Schizonycha ignava

Scientific classification
- Kingdom: Animalia
- Phylum: Arthropoda
- Clade: Pancrustacea
- Class: Insecta
- Order: Coleoptera
- Suborder: Polyphaga
- Infraorder: Scarabaeiformia
- Family: Scarabaeidae
- Genus: Schizonycha
- Species: S. ignava
- Binomial name: Schizonycha ignava Péringuey, 1904

= Schizonycha ignava =

- Genus: Schizonycha
- Species: ignava
- Authority: Péringuey, 1904

Species of beetle

Schizonycha ignava is a species of beetle of the family Scarabaeidae. It is found in South Africa (Mpumalanga) and Zimbabwe.

== Description ==
Adults reach a length of about 8.5-11 mm.
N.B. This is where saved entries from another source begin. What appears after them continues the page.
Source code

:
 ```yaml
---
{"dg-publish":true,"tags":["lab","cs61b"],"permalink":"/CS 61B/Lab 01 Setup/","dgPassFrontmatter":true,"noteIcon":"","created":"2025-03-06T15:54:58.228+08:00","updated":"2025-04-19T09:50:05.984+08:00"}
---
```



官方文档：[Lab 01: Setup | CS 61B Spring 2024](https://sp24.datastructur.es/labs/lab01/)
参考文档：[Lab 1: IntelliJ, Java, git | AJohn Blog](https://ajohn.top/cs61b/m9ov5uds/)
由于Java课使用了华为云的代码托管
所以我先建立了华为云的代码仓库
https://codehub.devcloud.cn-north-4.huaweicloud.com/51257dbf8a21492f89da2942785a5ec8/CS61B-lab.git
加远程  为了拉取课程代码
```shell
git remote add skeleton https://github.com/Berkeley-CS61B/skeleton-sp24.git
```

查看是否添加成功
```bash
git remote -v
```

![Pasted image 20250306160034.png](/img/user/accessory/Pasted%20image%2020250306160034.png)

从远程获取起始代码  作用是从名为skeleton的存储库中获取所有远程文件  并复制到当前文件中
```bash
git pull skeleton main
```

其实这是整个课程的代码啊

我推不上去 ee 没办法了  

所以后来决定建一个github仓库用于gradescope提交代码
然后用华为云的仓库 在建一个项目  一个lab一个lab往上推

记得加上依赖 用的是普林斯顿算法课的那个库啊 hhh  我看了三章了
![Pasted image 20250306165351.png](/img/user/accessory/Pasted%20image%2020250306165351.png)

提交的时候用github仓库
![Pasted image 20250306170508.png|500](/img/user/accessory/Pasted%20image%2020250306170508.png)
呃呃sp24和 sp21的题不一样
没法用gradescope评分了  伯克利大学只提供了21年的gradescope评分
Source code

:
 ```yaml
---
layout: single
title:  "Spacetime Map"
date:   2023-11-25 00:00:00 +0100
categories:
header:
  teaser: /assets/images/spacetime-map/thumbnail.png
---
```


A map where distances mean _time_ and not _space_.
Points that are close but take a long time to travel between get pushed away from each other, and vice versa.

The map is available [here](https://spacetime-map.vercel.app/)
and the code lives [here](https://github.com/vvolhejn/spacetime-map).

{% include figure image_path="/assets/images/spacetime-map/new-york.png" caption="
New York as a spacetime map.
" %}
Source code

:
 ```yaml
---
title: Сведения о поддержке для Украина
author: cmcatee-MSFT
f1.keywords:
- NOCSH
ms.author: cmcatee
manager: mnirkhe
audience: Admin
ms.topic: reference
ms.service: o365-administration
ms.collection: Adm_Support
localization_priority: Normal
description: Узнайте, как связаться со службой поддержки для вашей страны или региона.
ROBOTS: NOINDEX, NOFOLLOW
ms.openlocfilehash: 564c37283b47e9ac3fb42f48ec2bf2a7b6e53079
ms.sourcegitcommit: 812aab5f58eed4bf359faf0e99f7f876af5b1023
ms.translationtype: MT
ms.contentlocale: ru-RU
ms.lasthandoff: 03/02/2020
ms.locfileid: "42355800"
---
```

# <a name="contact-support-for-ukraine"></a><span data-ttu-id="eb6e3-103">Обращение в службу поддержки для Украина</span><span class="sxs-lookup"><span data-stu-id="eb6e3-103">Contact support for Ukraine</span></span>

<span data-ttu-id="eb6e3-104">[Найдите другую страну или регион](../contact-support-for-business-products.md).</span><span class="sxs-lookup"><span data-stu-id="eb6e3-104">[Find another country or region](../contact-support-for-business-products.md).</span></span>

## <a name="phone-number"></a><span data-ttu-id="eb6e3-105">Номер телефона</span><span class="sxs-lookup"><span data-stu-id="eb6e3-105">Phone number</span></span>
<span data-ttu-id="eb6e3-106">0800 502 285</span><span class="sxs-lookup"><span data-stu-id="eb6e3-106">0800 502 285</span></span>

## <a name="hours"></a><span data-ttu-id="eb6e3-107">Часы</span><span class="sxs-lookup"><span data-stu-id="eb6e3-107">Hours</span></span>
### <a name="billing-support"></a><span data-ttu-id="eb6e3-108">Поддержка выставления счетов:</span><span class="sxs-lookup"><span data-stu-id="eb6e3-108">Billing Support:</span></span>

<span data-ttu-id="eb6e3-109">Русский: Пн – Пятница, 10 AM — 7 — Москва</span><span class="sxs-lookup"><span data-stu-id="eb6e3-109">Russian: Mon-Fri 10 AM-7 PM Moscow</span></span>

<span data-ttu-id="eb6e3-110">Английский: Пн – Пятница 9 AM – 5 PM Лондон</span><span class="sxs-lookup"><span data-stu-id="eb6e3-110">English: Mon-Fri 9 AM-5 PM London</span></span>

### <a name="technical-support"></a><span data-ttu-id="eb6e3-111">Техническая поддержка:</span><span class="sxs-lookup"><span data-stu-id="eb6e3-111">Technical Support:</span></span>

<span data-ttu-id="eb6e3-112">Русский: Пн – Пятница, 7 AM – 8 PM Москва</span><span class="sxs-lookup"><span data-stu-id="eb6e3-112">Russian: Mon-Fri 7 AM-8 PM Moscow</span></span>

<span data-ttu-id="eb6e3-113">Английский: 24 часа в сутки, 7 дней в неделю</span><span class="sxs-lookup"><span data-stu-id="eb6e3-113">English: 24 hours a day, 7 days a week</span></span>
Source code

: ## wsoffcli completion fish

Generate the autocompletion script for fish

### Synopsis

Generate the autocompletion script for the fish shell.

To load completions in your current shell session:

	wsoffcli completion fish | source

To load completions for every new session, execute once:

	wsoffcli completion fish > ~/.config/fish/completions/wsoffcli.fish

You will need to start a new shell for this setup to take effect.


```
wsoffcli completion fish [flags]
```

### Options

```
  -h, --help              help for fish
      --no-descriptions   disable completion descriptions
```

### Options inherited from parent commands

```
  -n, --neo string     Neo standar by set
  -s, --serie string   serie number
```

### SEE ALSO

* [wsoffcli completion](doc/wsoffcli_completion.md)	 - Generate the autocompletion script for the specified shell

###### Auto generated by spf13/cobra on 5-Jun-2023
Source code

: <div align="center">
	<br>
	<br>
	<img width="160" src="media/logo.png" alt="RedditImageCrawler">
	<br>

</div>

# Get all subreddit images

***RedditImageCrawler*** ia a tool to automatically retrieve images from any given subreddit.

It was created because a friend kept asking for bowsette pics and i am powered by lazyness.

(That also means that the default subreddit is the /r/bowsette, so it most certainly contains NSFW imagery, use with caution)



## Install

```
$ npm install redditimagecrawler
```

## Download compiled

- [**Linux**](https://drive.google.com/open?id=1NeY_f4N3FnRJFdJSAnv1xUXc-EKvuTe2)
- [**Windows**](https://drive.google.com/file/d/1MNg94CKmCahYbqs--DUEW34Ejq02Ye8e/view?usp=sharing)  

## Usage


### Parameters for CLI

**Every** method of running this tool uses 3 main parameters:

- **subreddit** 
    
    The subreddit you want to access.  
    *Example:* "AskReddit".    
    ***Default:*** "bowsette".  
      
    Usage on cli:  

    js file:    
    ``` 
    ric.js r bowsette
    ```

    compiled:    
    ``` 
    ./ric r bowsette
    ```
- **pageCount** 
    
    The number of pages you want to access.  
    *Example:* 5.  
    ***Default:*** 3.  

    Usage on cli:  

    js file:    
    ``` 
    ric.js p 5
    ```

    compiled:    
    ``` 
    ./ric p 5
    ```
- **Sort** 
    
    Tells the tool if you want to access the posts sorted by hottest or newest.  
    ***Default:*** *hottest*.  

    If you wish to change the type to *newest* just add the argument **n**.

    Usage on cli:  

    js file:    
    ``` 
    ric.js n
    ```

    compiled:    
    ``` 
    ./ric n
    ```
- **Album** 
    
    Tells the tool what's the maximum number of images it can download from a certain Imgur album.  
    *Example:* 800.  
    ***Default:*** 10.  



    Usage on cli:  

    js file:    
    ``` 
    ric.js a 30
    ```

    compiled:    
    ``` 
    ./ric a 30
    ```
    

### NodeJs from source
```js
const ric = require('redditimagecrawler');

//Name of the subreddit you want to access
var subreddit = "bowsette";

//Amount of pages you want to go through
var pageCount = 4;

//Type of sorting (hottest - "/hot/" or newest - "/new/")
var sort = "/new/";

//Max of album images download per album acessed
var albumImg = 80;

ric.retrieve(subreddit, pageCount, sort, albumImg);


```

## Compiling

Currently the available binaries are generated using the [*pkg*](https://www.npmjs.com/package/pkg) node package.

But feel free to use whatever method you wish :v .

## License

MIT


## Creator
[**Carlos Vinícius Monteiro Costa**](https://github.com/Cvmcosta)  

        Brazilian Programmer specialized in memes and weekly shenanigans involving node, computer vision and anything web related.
They are pale testaceous, but with the head, pronotum, and legs light testaceous-red. The pronotum is covered laterally and broadly along the anterior margin with closely set, asperous punctures, but on the discoidal part the punctures from about the median part to the base are round and non-asperous. In the centre of the disk there is an elongated smooth patch. The scutellum is pluri-punctate on each side and the elytra are deeply punctured, the diameter of the intervals lesser than that of the punctures, and coriaceous in the dorsal part. The pygidium has moderately closely set punctures, leaving a median smooth longitudinal band.